Tuesday, July 10, 2018

Who's Been Eating Our Lilies? -- An Update on Deer in Princeton


What's been eating our lilies on busy Harrison Street?! Buds on the lilies lining our front walk had generated considerable anticipation in the household, until they disappeared overnight. We arrived in Princeton a few years after deer began being professionally culled in 2000. Back then, we'd see herds of deer wandering down Murray Ave, or even main roads like Harrison Street.

Though Mayor Marchand took a lot of heat for culling deer, she and township council stuck to their principles, and the result has been dramatically reduced carnage on the roadways, venison for food kitchens, and a rebound of the native flora in local nature preserves.

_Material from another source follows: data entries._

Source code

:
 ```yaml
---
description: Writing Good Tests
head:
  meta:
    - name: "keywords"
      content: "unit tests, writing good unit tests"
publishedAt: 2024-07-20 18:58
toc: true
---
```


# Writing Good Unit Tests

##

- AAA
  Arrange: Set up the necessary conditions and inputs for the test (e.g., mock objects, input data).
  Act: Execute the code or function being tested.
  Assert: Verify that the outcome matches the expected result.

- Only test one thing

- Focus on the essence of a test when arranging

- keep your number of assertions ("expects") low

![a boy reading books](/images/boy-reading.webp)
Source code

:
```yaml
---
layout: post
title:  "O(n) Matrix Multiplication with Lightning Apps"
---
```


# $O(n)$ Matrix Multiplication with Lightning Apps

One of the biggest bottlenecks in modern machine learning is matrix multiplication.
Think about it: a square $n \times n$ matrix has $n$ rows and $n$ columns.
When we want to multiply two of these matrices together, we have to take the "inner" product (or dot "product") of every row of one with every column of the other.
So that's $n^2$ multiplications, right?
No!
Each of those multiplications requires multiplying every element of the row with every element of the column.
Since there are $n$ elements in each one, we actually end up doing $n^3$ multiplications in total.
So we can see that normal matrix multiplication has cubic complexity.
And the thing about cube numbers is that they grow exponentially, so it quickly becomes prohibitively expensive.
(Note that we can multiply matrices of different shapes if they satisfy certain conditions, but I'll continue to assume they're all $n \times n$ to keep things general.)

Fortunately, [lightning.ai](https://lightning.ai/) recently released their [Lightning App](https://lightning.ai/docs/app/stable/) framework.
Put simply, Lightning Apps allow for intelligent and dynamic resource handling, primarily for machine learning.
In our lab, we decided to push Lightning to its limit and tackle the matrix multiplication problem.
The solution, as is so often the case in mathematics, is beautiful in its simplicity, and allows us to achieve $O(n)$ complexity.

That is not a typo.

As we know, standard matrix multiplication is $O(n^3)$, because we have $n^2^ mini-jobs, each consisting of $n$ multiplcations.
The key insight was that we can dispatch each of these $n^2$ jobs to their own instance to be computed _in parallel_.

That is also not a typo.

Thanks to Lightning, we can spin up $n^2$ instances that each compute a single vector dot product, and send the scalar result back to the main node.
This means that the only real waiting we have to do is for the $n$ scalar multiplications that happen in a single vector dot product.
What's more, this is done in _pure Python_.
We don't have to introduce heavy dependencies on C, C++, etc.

The remaining deer are better fed, finding in the wild a greater abundance of their preferred foods.

Another benefit has been reduced damage to gardens. Our garden had prospered deer-free for years, until one showed up in the backyard over the winter. Evidence suggests there have been visits since then, and now our front yard's centralized setting along Harrison Street is proving no guarantee of safety from their unsolicited landscape services.

All of which prompted an inquiry into how the town's deer culling has been going lately. The temporary lack of an animal control officer and the increasingly quirky climate contributed to a relatively unsuccessful deer cull in the winter of 2016-17. This past winter, however, they were very successful with the culling. According to this update from council member Heather Howard:
"Deer hunt was much more successful this year - in part because of colder weather. This year, 196 deer were harvested, as compared to 63 last year. Also, initial analysis of traffic data shows that deer-related motor vehicle accidents were down. 
Looking ahead to next year's hunt, we are looking for new areas to expand the hunt. There have been an increase in deer complaints in the Riverside neighborhood, which is a hard neighborhood to find suitable areas for hunting, because there are no public properties and private lots tend to be smaller.  
Looking ahead to next year's hunt, we hope to have our annual contract for bow hunting on the Council's agenda by the end of the summer, so they can start with the hunting season in September."
It's important to emphasize that bow hunting is not adequate to control deer numbers. To restore the ecological balance lost when we extirpated the natural predators of deer long ago, it's necessary to have professional hunters who can operate safely in our preserves, to augment what the bow hunters are able to do. One comforting thought is that the deer have lived quality, free-range lives, unlike so many of the animals we eat.

How this relates to the lost lilies in the front yard? Heather's mention of increasing deer complaints in the Riverside neighborhood, along with the surprising appearance of deer in our yard despite deer culling, might suggest that the deer that are eluding the culling are those that spend more time in the densely populated neighborhoods. It's a theory that will be tested by time, and lilies all over town.